The most slippery material of the world that has ever been created is known as ‘BAM’. It is nearly as hard as diamond and is more slippery as compared to Teflon and is capable of making components last many times longer.
Third hardest to diamond and cubic boron nitride, this innovative material includes boron, aluminium and magnesium (AlMgB14) with titanium boride (TiB2) producing a superhard substance. In 1999, BAM was accidentally discovered at the US Department of Energy Ames Laboratory in Iowa after efforts were being made to make a substance that generates electricity when heated.
The unique composition of BAM has provided it with a very desirable edge. It displayed superb hardness and incredibly low coefficients of friction.
A materials scientist at Iowa State University in Ames, Alan Russell told:
“Its hardness was discovered by accident. We had a terrible time cutting it, grinding it, or polishing it.”
The accidental discovery of BAM, luckily for Ames Lab, steered the development of a $3-million program to promote the progress of the new material into a usable substance that could help significantly increase energy efficiency and material resiliency.
The material has a coefficient of friction less than half that of the former record holding material of Teflon.
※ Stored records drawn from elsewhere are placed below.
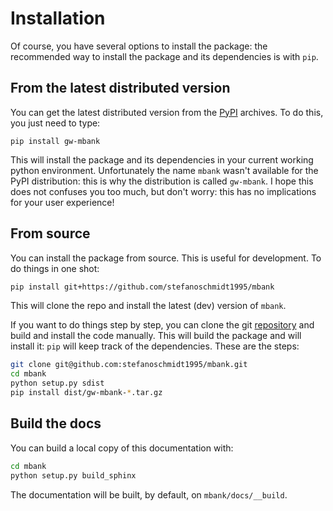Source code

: Installation
============

Of course, you have several options to install the package: the recommended way to install the package and its dependencies is with `pip`.

## From the latest distributed version

You can get the latest distributed version from the [PyPI](https://pypi.org/project/gw-mbank/) archives.
To do this, you just need to type:

```
pip install gw-mbank
```

This will install the package and its dependencies in your current working python environment.
Unfortunately the name `mbank` wasn't available for the PyPI distribution: this is why the distribution is called `gw-mbank`. I hope this does not confuses you too much, but don't worry: this has no implications for your user experience!

## From source

You can install the package from source. This is useful for development.
To do things in one shot:
```Bash
pip install git+https://github.com/stefanoschmidt1995/mbank
```
This will clone the repo and install the latest (dev) version of `mbank`.

If you want to do things step by step, you can clone the git [repository](https://github.com/stefanoschmidt1995/mbank) and build and install the code manually.
This will build the package and will install it: `pip` will keep track of the dependencies.
These are the steps:

```Bash
git clone git@github.com:stefanoschmidt1995/mbank.git
cd mbank
python setup.py sdist
pip install dist/gw-mbank-*.tar.gz
```

## Build the docs

You can build a local copy of this documentation with:

```Bash
cd mbank
python setup.py build_sphinx
```

The documentation will be built, by default, on `mbank/docs/__build`.



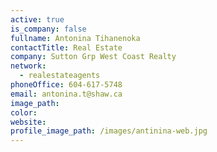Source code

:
 ```yaml
---
active: true
is_company: false
fullname: Antonina Tihanenoka
contactTitle: Real Estate
company: Sutton Grp West Coast Realty
network:
  - realestateagents
phoneOffice: 604-617-5748
email: antonina.t@shaw.ca
image_path:
color:
website:
profile_image_path: /images/antinina-web.jpg
---
```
BAM has a coefficient of friction of 0.02 whereas the coefficient of friction of Teflon is 0.05. For a general reference, a frictional coefficient of 0.16 is maintained by steel.
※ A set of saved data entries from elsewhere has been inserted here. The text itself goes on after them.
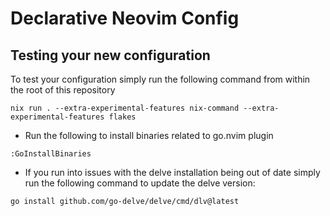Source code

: # Declarative Neovim Config 

## Testing your new configuration

To test your configuration simply run the following command from within the root of this repository

```
nix run . --extra-experimental-features nix-command --extra-experimental-features flakes
```

 - Run the following to install binaries related to go.nvim plugin
```vim
:GoInstallBinaries
```

- If you run into issues with the delve installation being out of date simply run the following command to update the delve version:
```bash
go install github.com/go-delve/delve/cmd/dlv@latest
```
Through the application of BAM as a micro-thin coating to several different surfaces, thereby offering the energy and longevity benefits of BAM. BAM may perhaps save US industry alone 330 trillion kilojoules (9 billion kilowatt-hours) every year by 2030, translating into about $179 million of savings a year as per the estimates of Bruce Cook, the lead investigator on the Ames Lab project.
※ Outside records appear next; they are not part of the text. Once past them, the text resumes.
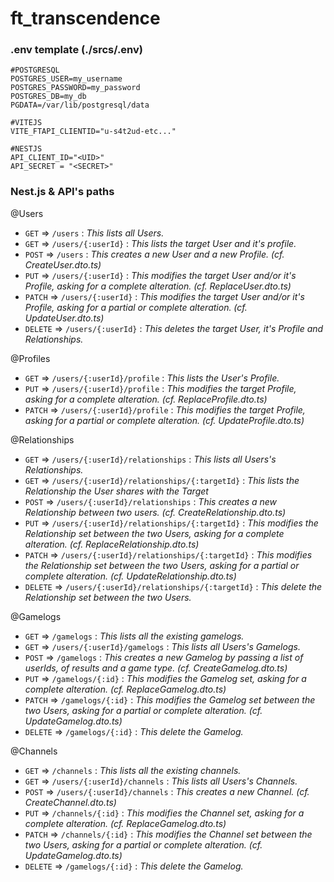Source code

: # ft_transcendence

### .env template (./srcs/.env)

```
#POSTGRESQL
POSTGRES_USER=my_username
POSTGRES_PASSWORD=my_password
POSTGRES_DB=my_db
PGDATA=/var/lib/postgresql/data

#VITEJS
VITE_FTAPI_CLIENTID="u-s4t2ud-etc..."

#NESTJS
API_CLIENT_ID="<UID>"
API_SECRET = "<SECRET>"
```

### Nest.js & API's paths

@Users
- `GET` ⇒ `/users` : *This lists all Users.*
- `GET` ⇒ `/users/{:userId}` : *This lists the target User and it's profile.*
- `POST` ⇒ `/users` : *This creates a new User and a new Profile. (cf. CreateUser.dto.ts)*
- `PUT` ⇒ `/users/{:userId}` : *This modifies the target User and/or it's Profile, asking for a complete alteration. (cf. ReplaceUser.dto.ts)*
- `PATCH` ⇒ `/users/{:userId}` : *This modifies the target User and/or it's Profile, asking for a partial or complete alteration. (cf. UpdateUser.dto.ts)*
- `DELETE` ⇒ `/users/{:userId}` : *This deletes the target User, it's Profile and Relationships.*

@Profiles
- `GET` ⇒ `/users/{:userId}/profile` : *This lists the User's Profile.*
- `PUT` ⇒ `/users/{:userId}/profile` : *This modifies the target Profile, asking for a complete alteration. (cf. ReplaceProfile.dto.ts)*
- `PATCH` ⇒ `/users/{:userId}/profile` : *This modifies the target Profile, asking for a partial or complete alteration. (cf. UpdateProfile.dto.ts)*

@Relationships
- `GET` ⇒ `/users/{:userId}/relationships` : *This lists all Users's Relationships.*
- `GET` ⇒ `/users/{:userId}/relationships/{:targetId}` : *This lists the Relationship the User shares with the Target*
- `POST` ⇒ `/users/{:userId}/relationships` : *This creates a new Relationship between two users. (cf. CreateRelationship.dto.ts)*
- `PUT` ⇒ `/users/{:userId}/relationships/{:targetId}` : *This modifies the Relationship set between the two Users, asking for a complete alteration. (cf. ReplaceRelationship.dto.ts)*
- `PATCH` ⇒ `/users/{:userId}/relationships/{:targetId}` : *This modifies the Relationship set between the two Users, asking for a partial or complete alteration. (cf. UpdateRelationship.dto.ts)*
- `DELETE` ⇒ `/users/{:userId}/relationships/{:targetId}` : *This delete the Relationship set between the two Users.*

@Gamelogs
- `GET` ⇒ `/gamelogs` : *This lists all the existing gamelogs.*
- `GET` ⇒ `/users/{:userId}/gamelogs` : *This lists all Users's Gamelogs.*
- `POST` ⇒ `/gamelogs` : *This creates a new Gamelog by passing a list of userIds, of results and a game type. (cf. CreateGamelog.dto.ts)*
- `PUT` ⇒ `/gamelogs/{:id}` : *This modifies the Gamelog set, asking for a complete alteration. (cf. ReplaceGamelog.dto.ts)*
- `PATCH` ⇒ `/gamelogs/{:id}` : *This modifies the Gamelog set between the two Users, asking for a partial or complete alteration. (cf. UpdateGamelog.dto.ts)*
- `DELETE` ⇒ `/gamelogs/{:id}` : *This delete the Gamelog.*

@Channels
- `GET` ⇒ `/channels` : *This lists all the existing channels.*
- `GET` ⇒ `/users/{:userId}/channels` : *This lists all Users's Channels.*
- `POST` ⇒ `/users/{:userId}/channels` : *This creates a new Channel. (cf. CreateChannel.dto.ts)*
- `PUT` ⇒ `/channels/{:id}` : *This modifies the Channel set, asking for a complete alteration. (cf. ReplaceGamelog.dto.ts)*
- `PATCH` ⇒ `/channels/{:id}` : *This modifies the Channel set between the two Users, asking for a partial or complete alteration. (cf. UpdateGamelog.dto.ts)*
- `DELETE` ⇒ `/gamelogs/{:id}` : *This delete the Gamelog.*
Presently, the mechanical physiognomies of BAM are being studied because it is not well known why the material maintains such dexterity. Generally, a material will only show either the characteristics of hardness or low friction points, however it is an utterly new phenomenon in which both were discovered at high degrees within the same material.
BAM has the capability to solve ‘frictional wear’ which is the worst nightmare of every engineer. Friction degrades machines, expends massive amounts of energy, and adds a large degree of complexity to design. But, BAM might help in the alleviation of much of the tension by arranging for a super hard, incredibly slippery material that assists machines last much longer than ever before.